Today we’d like to introduce you to Lev Freedman.

Lev, please kick things off for us by telling us about yourself and your journey so far.
As a kid I really wanted to sing but was too scared to. I didn’t sing in front of anyone, including my family, until I was like 16. I think at that point I had already decided I was going to do it for the rest of my life. I probably should’ve told my parents but that didn’t happen. I don’t know, I just kept a lot of things to myself as a kid. After that point I just had to figure out how. So six years later I’m a student at Berklee College of Music working on songwriting. I totally fell in love with the craft of it. I owe so much to my friends and teachers here; I wouldn’t be who I am today without them. Berklee is a really beautiful place, problems and all. I feel really lucky. I think what I learned from all this is there’s a point growing up where you realize the only thing stopping you from succeeding is yourself. That’s why I write every day.

Can you give our readers some background on your art?
I grew up living two musical lives at once. At home my parents would play James Taylor or old jazz records or my brother would blast classic rock in his room and show me bands from the 70s. But at school, everyone was listening to Eminem and 50 Cent and Rihanna. For a long time I felt bad for liking rap and pop music and would come home thinking of all these ways to justify it to my family. I remember coming up with this whole rehearsed thing about how my Dad would really appreciate Chris Brown’s vocal technique and control on Kiss Kiss or something. But I think coming to Berklee I had this sort of bridging experience where all the music I loved became beautiful to me and all my influences started funneling themselves into my music. So I’ll write a singer-songwriter, folk record one day and a pop record with hip-hop influences the next. I think once I came to terms with who I was I started creating the way I had always wanted to. I don’t really know what my message is at this point, to be honest. I think it’s the job of every young artist to find out what they stand for as they grow and place themselves in the timeline. I will be a voice for positive change, for solidarity with the oppressed, for love. But right now my focus is craft. I want to be the best writer I can be, the best producer, the best singer, guitar player. I’m in my 80’s montage scene, in the words of Derek Sivers. It’s really fun, honestly.

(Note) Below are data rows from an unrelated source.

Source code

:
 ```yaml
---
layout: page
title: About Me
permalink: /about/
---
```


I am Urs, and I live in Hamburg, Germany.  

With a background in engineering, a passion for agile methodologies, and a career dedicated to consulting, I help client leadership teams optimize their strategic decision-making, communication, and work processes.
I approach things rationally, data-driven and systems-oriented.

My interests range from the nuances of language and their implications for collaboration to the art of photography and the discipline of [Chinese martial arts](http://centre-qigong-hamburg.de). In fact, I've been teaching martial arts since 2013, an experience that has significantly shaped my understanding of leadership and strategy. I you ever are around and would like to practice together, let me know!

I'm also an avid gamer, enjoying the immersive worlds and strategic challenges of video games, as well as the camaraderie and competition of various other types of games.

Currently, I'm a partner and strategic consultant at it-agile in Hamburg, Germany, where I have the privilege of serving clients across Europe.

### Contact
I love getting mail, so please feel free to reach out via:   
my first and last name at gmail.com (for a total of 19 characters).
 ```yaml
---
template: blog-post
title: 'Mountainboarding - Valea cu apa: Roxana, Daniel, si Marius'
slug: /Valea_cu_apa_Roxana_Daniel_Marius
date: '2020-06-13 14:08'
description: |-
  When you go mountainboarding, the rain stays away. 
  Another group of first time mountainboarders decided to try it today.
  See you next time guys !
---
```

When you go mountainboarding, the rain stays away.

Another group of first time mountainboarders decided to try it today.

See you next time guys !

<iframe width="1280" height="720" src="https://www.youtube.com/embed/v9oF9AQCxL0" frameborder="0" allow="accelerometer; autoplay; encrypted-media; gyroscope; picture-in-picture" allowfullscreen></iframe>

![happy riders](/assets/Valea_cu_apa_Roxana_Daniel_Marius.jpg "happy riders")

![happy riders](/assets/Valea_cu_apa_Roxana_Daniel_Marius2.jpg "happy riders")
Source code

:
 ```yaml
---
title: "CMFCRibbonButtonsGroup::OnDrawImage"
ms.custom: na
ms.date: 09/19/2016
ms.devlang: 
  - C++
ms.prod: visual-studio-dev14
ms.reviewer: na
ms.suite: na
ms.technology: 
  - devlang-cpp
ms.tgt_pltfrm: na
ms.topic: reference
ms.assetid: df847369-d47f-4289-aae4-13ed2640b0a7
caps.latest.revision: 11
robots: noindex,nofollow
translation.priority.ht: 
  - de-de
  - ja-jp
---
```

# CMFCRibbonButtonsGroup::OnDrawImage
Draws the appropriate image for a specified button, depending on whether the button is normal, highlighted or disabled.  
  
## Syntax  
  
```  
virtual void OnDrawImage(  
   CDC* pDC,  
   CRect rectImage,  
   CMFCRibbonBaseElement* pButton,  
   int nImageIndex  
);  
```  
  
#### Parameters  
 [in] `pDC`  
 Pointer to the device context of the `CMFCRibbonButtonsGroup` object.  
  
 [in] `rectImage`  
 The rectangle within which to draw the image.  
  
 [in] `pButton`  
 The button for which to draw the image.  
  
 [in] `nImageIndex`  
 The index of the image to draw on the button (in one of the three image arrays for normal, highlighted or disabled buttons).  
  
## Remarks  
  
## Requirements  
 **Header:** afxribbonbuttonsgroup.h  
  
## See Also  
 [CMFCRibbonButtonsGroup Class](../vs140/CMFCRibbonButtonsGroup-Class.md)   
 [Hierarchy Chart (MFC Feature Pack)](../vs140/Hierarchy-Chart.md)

Any advice for aspiring or new artists?
Well, first – and some people don’t like when I say this but that’s fine – there’s no such thing as writer’s block. Just write something every day. Write anything. A verse, a poem, some thoughts, an entire song, two songs. You can’t have writer’s block if you’re writing. It’s a freeing feeling too because the pressure to write the best thing you’ve ever written disappears – you’re gonna write tomorrow. And if you miss, cut yourself some slack. No one’s perfect at this stuff. Second, I’m pretty good at communicating my emotions through music but I kind of struggle communicating otherwise. My girlfriend would be happy to tell you all about it. So if you struggle with that too, I think we should all just recognize it and call our friends and parents. You know? Tell them what’s going on. Expose the inside. I spent a lot of time trying to deal with things alone and only made them worse. You have people who love you. Three, and this was the biggest one for me, just pick a direction and go in it. I think it feels like any path we pick is going to be some eternal decision we can’t go back from. Or we feel like we need to develop so many skills that we never pick one and get deep into it. My advice would be to just find something that inspires you and dedicate yourself to it – for now. Maybe it’ll change in 2 years and that’s fine. For me, it was songwriting. As soon as I found songwriting and really dug into it, I was happy and focused all of a sudden. My first year at Berklee I would have these crushing moments where I’d fall into endless loops worrying maybe I’d never be actually be good enough to do this. Don’t spend all that time and energy worrying about the future. Just pick for now. It’s more fun that way anyway.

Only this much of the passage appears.